Instructions for the task ->
From the data, copy out every line in which the word "reset" appears.

Document images with source code ->

--- START ---

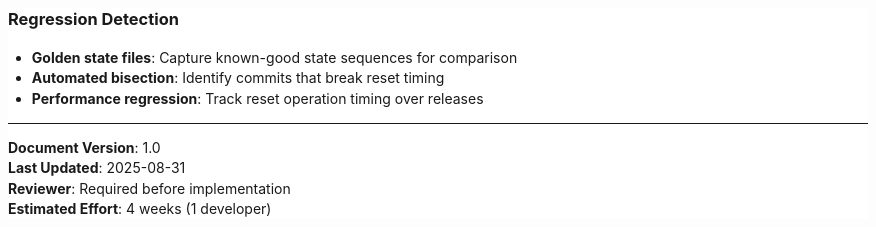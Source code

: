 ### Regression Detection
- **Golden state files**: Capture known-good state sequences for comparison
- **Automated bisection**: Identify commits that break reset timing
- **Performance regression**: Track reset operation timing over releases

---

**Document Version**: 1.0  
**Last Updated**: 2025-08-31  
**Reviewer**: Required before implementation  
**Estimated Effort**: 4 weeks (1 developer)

--- END ---

Answer for the task ->
- **Automated bisection**: Identify commits that break reset timing
- **Performance regression**: Track reset operation timing over releases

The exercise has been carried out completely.